Though we lay down the Times and pick up the Post, we find Charles Krauthammer on the same page. The Republican Party, he writes with one hand while pointing the other's finger directly at Trump and Carson, "is flamboyantly shooting at itself and gratuitously alienating one significant electoral constituency after another."
Isn't that lovely? I am tempted, because of a recent visitor to our disheveled shores, to say divine. Brooks and Krauthammer's eyes have seen the ignominy of the coming of the Reckoning, in which Trump and Carson are liberating the vintage where the rabble's grapes of wrath are stored. Our conservative thinkers once fondled the asp and held it to their bosom, and now they're shocked by the lethal result. Or so they say, or so they pretend, or so they belatedly protest.

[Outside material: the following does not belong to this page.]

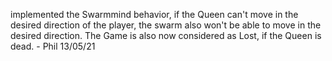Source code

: implemented the Swarmmind behavior, if the Queen can't move in the desired direction of the player, the swarm also won't be able to move in 
the desired direction. The Game is also now considered as Lost, if the Queen is dead. - Phil 13/05/21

What must be most disconcerting to them is that the rabble is out of the tube and there is no way to get it back in. The Republican Party is now a party of two distinct, irreconcilable camps. It takes a load of herculean creativity to imagine Trumpeteers marching enthusiastically to the polls to vote for a Jeb Bush — or even dragging their sorry asses to the polls at all.
Unless, of course — what's this we can imagine? — a formal schism erupts from which an inglorious third party emerges. Such as been my faith for years, and because I'm one of the simple peeps of wholesome verities, I'm keeping that faith.
I'm wondering how much the writings of Brooks and Krauthammer have contributed to this reckoning over the years.
Posted by: Anne J | September 25, 2015 at 09:00 AM
Brooks is the better whiner of the two to the point he might be genuinely out of control. His shot at Ann Coulter, who a more emotionally composed Brooks would find beneath contempt, adds real authenticity. He then moves on to the most compressed, delusional, steaming yammering I've seen in a mainstream columnist's work in years: "American free market and religious conservatives have traditionally embraced a style of nationalism that is hopeful and future minded. From Lincoln to Reagan to Bush, the market has been embraced for being dynamic and progressive."
Where to begin? Between Lincoln, Reagan and Bush which is not like the others? How is undoing the legislative lessons learned in the Great Depression progressive? When was the relationship between the economic elite and American religious conservatives anything other than a cynical ploy? When has conservative nationalism ever been anything other than exclusive, exploitative or jingoistic? Someone please stick a spoon in Davey's mouth before he bites his tongue off. Krauthammer has at least retained enough dignity to issue his standard Fox News-intellectual-grade pile of muted screeching.
Posted by: Bob | September 25, 2015 at 09:51 AM
I bow to your superior local knowledge on the condition of the GOP and the possibility of schism. However, for what it's worth (not much , I agree), from way 'over here' I detect similar signs in the Dems. They strike me as not unlike our own Labour party who have suddenly discovered, and no-one was more surprised than them, that what they took as a fringe of extreme Left-wing activists is actually a majority. Perhaps, just perhaps, Bernie Sanders will be your Jeremy Corbyn.
Posted by: David & Son of Duff | September 25, 2015 at 10:53 AM
Allowing for the two systems, Sanders is not an old style leftist like Corbyn. He has called himself a socialist but now makes clear he means democratic socialist, which makes him roughly centrist in your part of the world, like it or not. Despite all the Sturm und Drang about Clinton in our media she's really not all that controversial to most Democratic voters. We also have no functional equivalent of Cameron who let up on austerity just enough to pass for center-right. In short the American left is nowhere near as unhappy as the UK's. Nearly all the drama is on the right.
Posted by: Bob | September 25, 2015 at 12:17 PM
Exactly right. Most Sanders supporters like Clinton. Most Clinton supporters like Sanders.
But I think the Republican schism is overblown. I'm all for the political faith that PMC mentioned. I think it is really important. I just don't have the talent for it.
Posted by: Frank Moraes | September 25, 2015 at 12:56 PM
So far as "faith" means belief without evidence I have to admit to having none myself. The literary Mr. C might well be writing for style.